● **To do**: Check each line of the material below for the word "timeout". Say how many lines have it, and nothing else.

•••••

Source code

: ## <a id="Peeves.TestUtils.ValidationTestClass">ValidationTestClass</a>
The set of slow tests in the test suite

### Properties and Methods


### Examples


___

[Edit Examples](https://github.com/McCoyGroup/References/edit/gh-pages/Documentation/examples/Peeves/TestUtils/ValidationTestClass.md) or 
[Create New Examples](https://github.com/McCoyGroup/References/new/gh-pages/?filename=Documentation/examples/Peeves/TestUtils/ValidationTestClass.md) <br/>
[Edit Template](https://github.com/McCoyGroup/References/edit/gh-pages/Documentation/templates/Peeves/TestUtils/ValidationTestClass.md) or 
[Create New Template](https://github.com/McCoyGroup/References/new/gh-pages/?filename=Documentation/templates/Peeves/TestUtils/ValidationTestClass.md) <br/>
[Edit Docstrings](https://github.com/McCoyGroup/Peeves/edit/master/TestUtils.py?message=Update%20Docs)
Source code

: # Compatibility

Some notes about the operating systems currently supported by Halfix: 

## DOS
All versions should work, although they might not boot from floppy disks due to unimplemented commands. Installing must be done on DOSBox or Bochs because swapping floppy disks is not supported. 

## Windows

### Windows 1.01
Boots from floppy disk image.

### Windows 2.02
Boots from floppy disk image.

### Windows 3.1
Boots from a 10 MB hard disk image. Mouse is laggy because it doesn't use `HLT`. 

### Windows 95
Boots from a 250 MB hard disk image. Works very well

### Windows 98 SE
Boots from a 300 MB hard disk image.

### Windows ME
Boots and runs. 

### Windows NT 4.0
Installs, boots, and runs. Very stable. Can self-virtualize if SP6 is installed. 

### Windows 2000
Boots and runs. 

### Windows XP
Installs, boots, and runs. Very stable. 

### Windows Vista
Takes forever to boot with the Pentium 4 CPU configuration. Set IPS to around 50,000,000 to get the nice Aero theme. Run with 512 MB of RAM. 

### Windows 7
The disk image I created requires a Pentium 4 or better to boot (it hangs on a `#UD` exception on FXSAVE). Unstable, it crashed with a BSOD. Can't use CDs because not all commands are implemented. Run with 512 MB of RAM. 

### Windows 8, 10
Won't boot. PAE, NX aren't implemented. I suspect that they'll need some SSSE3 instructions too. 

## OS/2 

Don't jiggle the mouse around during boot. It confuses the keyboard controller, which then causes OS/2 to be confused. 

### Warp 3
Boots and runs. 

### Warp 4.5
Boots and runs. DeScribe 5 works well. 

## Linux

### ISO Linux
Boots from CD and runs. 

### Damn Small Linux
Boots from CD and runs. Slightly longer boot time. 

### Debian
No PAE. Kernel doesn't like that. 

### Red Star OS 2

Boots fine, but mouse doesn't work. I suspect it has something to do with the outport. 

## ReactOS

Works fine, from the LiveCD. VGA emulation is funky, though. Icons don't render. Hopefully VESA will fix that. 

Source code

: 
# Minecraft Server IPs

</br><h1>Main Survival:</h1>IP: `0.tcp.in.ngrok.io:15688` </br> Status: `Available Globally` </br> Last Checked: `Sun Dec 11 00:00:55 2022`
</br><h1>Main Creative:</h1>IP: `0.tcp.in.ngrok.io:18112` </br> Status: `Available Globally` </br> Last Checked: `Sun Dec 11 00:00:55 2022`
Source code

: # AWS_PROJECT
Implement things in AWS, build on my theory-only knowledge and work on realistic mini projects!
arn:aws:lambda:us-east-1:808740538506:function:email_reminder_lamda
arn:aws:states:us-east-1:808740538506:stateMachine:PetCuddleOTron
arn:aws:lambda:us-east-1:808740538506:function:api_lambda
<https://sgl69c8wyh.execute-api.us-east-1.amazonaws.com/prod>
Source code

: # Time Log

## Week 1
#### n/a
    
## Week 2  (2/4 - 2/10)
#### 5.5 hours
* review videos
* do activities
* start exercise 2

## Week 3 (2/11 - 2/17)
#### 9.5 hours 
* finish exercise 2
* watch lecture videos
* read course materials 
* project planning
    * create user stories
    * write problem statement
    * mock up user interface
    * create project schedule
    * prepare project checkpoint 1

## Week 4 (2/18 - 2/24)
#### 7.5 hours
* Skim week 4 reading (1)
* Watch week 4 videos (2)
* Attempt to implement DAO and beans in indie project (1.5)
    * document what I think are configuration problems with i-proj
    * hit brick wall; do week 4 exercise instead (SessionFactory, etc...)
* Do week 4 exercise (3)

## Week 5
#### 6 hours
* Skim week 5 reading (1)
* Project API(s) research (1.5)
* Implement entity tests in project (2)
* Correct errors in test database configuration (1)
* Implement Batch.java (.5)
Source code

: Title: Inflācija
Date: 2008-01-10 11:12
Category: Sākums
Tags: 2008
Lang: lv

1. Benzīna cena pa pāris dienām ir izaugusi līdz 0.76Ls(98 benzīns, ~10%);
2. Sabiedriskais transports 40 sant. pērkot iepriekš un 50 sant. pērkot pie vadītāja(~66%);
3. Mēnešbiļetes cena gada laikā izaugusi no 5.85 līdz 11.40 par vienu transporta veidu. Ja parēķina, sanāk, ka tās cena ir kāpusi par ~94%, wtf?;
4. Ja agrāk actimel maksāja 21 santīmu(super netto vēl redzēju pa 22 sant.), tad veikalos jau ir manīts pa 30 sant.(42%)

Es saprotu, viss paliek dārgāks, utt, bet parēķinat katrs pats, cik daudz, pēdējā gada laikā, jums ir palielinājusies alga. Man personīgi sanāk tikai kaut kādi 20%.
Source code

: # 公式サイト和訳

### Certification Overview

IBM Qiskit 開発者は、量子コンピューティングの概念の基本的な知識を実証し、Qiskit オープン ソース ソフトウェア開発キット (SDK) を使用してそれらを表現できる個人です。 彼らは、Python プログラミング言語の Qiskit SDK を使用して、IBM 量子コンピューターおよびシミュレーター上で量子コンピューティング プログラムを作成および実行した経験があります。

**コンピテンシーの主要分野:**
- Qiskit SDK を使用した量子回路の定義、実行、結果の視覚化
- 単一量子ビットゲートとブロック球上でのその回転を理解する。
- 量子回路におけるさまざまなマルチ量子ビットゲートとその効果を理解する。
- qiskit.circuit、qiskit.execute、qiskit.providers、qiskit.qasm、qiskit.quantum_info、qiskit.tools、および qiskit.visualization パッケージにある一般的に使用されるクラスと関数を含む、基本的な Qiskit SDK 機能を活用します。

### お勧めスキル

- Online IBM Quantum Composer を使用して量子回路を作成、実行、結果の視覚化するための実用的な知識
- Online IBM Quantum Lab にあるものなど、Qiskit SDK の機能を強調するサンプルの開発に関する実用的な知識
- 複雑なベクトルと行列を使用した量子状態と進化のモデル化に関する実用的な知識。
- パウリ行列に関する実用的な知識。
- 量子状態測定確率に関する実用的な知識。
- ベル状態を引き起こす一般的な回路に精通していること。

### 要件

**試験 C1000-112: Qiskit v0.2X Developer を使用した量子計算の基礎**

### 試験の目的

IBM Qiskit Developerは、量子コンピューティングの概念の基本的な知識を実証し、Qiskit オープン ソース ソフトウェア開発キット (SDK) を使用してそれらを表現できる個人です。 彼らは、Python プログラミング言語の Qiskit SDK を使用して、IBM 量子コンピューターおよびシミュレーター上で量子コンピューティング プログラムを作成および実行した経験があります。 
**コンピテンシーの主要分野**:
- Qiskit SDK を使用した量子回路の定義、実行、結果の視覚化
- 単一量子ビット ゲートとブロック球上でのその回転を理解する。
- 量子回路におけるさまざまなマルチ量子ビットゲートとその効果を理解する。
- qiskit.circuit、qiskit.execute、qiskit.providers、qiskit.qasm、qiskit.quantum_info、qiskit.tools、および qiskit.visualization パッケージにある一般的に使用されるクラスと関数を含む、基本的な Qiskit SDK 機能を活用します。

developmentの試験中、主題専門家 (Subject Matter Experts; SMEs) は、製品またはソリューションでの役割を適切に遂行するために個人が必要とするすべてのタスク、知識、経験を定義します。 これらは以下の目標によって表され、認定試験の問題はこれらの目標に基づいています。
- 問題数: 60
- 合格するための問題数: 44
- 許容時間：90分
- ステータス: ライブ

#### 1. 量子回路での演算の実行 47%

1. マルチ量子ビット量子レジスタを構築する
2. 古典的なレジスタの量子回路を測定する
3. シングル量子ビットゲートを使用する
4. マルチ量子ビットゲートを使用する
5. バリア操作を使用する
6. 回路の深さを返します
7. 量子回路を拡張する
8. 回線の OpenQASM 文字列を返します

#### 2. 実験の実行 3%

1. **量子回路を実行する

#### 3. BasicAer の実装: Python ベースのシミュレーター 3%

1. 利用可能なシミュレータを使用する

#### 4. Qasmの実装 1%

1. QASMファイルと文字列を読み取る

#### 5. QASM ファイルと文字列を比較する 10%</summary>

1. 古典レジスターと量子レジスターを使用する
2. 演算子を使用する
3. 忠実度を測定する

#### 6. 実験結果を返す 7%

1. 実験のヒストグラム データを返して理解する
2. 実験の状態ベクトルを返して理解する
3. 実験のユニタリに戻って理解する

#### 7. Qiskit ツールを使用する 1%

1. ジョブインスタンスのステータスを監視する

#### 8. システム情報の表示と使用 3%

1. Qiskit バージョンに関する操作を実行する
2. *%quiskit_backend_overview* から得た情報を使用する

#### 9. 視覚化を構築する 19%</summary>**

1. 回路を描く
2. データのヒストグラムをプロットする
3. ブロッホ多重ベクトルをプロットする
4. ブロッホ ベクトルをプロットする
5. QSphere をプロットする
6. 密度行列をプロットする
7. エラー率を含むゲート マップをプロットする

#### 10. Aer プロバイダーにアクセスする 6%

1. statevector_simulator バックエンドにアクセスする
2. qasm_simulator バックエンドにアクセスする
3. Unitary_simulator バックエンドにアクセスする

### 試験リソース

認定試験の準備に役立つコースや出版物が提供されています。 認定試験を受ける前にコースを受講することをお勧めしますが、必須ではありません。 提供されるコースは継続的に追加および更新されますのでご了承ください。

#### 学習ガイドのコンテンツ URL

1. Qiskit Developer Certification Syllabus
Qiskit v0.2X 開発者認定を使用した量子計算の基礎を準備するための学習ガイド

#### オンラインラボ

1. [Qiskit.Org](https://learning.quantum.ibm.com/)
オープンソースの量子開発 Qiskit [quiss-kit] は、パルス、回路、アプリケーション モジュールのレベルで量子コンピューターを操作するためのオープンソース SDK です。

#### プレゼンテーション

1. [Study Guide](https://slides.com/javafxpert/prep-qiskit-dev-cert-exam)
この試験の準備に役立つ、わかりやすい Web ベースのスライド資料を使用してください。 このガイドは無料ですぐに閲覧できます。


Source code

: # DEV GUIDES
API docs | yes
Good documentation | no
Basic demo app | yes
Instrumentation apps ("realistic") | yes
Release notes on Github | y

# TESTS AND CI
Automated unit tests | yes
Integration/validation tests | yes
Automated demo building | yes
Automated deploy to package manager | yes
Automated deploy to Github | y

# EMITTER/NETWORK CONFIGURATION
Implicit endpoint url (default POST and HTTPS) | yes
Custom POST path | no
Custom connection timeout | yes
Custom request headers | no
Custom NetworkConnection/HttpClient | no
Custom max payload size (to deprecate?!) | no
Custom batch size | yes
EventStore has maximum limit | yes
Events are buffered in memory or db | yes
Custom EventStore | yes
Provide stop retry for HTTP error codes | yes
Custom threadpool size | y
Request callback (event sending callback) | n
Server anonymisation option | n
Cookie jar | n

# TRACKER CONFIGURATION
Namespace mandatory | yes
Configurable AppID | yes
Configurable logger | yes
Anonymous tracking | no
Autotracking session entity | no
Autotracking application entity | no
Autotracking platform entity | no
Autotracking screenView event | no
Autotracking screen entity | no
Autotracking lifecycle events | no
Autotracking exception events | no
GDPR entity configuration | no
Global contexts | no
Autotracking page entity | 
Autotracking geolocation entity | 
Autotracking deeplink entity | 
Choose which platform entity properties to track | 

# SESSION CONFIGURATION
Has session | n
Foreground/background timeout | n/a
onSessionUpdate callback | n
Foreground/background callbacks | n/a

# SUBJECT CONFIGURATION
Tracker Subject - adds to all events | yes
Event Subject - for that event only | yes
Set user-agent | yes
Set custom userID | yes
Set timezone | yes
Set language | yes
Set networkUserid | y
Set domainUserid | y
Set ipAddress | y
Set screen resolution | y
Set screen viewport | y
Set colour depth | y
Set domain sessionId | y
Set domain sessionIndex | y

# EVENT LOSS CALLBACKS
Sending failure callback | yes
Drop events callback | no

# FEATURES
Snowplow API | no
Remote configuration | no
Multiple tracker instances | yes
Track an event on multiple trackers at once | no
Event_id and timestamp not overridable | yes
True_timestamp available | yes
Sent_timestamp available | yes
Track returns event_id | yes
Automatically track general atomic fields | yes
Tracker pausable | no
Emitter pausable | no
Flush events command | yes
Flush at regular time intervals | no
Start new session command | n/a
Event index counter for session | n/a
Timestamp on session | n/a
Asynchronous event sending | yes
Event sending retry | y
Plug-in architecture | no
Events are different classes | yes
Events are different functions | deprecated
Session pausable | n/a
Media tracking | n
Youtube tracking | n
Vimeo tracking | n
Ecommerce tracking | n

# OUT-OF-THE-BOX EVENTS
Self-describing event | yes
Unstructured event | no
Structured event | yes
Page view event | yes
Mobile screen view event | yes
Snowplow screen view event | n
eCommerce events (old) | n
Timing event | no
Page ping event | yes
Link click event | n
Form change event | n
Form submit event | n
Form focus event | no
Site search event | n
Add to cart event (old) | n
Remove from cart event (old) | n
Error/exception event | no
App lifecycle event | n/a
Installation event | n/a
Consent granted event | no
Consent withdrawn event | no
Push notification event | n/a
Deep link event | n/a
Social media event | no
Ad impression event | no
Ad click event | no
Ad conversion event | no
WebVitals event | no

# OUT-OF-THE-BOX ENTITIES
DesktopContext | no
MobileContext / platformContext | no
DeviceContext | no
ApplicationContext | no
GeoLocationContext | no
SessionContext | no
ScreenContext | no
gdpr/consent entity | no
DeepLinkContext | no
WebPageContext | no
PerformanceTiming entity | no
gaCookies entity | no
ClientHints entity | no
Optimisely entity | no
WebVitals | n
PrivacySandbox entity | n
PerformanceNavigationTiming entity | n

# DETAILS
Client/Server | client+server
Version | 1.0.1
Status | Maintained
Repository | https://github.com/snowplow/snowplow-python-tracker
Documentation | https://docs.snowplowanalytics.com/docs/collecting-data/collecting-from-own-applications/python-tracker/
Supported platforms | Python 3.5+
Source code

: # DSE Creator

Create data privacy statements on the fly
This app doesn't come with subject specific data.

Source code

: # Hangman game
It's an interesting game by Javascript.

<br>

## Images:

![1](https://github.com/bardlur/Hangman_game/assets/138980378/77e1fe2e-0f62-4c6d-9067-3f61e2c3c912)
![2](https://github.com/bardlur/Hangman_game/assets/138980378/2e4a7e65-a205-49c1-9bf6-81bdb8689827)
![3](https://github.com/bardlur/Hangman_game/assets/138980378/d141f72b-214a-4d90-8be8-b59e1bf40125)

•••••

● **Problem solution**: 2